Reputation: 608
I am trying to fetch some details from YouTube channels but this is not give me the desired output.
I have tried below code to fetch YouTube video links:
import requests
import urllib.request as ur
import pandas as pd
username = "Google"
path = "https://www.youtube.com/user/Google/videos"
alldata = str(requests.get(path).content).split(' ')
item = 'href="/watch?'
vids = [line.replace('href="', 'https://www.youtube.com') for line in alldata if item in line] # list of all videos listed twice
print(pd.DataFrame(vids))
Current Output: This code is giving me the Approx. 30-40 Videos link as output but in the given page almost more then 1000+ video available.
Expected output: I want to extract all(1000+) video link available in this page.

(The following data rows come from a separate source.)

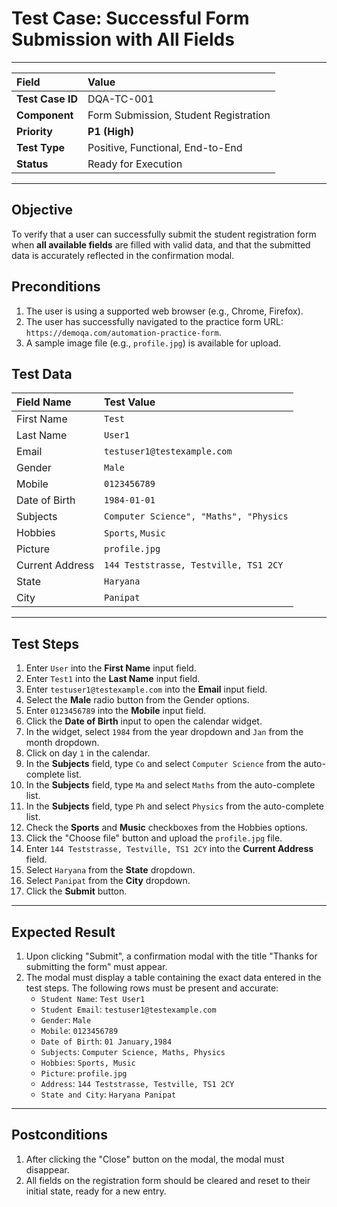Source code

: # Test Case: Successful Form Submission with All Fields

---

| Field            | Value                                 |
| :--------------- | :------------------------------------ |
| **Test Case ID** | DQA-TC-001                            |
| **Component**    | Form Submission, Student Registration |
| **Priority**     | **P1 (High)**                         |
| **Test Type**    | Positive, Functional, End-to-End      |
| **Status**       | Ready for Execution                   |

---

## Objective

To verify that a user can successfully submit the student registration form when **all available fields** are filled with valid data, and that the submitted data is accurately reflected in the confirmation modal.

## Preconditions

1.  The user is using a supported web browser (e.g., Chrome, Firefox).
2.  The user has successfully navigated to the practice form URL: `https://demoqa.com/automation-practice-form`.
3.  A sample image file (e.g., `profile.jpg`) is available for upload.

## Test Data

| Field Name      | Test Value                             |
| :-------------- | :------------------------------------- |
| First Name      | `Test`                                 |
| Last Name       | `User1`                                |
| Email           | `testuser1@testexample.com`            |
| Gender          | `Male`                                 |
| Mobile          | `0123456789`                           |
| Date of Birth   | `1984-01-01`                           |
| Subjects        | `Computer Science", "Maths", "Physics` |
| Hobbies         | `Sports`, `Music`                      |
| Picture         | `profile.jpg`                          |
| Current Address | `144 Teststrasse, Testville, TS1 2CY`  |
| State           | `Haryana`                              |
| City            | `Panipat`                              |

---

## Test Steps

1.  Enter `User` into the **First Name** input field.
2.  Enter `Test1` into the **Last Name** input field.
3.  Enter `testuser1@testexample.com` into the **Email** input field.
4.  Select the **Male** radio button from the Gender options.
5.  Enter `0123456789` into the **Mobile** input field.
6.  Click the **Date of Birth** input to open the calendar widget.
7.  In the widget, select `1984` from the year dropdown and `Jan` from the month dropdown.
8.  Click on day `1` in the calendar.
9.  In the **Subjects** field, type `Co` and select `Computer Science` from the auto-complete list.
10. In the **Subjects** field, type `Ma` and select `Maths` from the auto-complete list.
11. In the **Subjects** field, type `Ph` and select `Physics` from the auto-complete list.
12. Check the **Sports** and **Music** checkboxes from the Hobbies options.
13. Click the "Choose file" button and upload the `profile.jpg` file.
14. Enter `144 Teststrasse, Testville, TS1 2CY` into the **Current Address** field.
15. Select `Haryana` from the **State** dropdown.
16. Select `Panipat` from the **City** dropdown.
17. Click the **Submit** button.

---

## Expected Result

1.  Upon clicking "Submit", a confirmation modal with the title "Thanks for submitting the form" must appear.
2.  The modal must display a table containing the exact data entered in the test steps. The following rows must be present and accurate:
    - `Student Name`: `Test User1`
    - `Student Email`: `testuser1@testexample.com`
    - `Gender`: `Male`
    - `Mobile`: `0123456789`
    - `Date of Birth`: `01 January,1984`
    - `Subjects`: `Computer Science, Maths, Physics`
    - `Hobbies`: `Sports, Music`
    - `Picture`: `profile.jpg`
    - `Address`: `144 Teststrasse, Testville, TS1 2CY`
    - `State and City`: `Haryana Panipat`

---

## Postconditions

1.  After clicking the "Close" button on the modal, the modal must disappear.
2.  All fields on the registration form should be cleared and reset to their initial state, ready for a new entry.
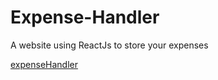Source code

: # Expense-Handler
A website using ReactJs to store your expenses


[expenseHandler](https://expense-handler-sosenkkk.netlify.app/)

What I need to change in above page to get Expected output?
Thanks for you time.
Upvotes: 0
Views: 1020
Reputation: 157
It is because only 40 videos are presented at the initial load of the page as you scroll down, AJAX (via javascript) is called and more data is sent to the page.
This is done to increase the page load time. If you send all 1000+ video data at the initial load the page would take a week to show anything.
As you scrolldown the page you can see the loading circle appear at the bottom as more data is pulled in.
You want to use something like selenium to replicate the scrolling to the bottom of the page and then capture the data once they have all loaded in.
Good luck.
Upvotes: 1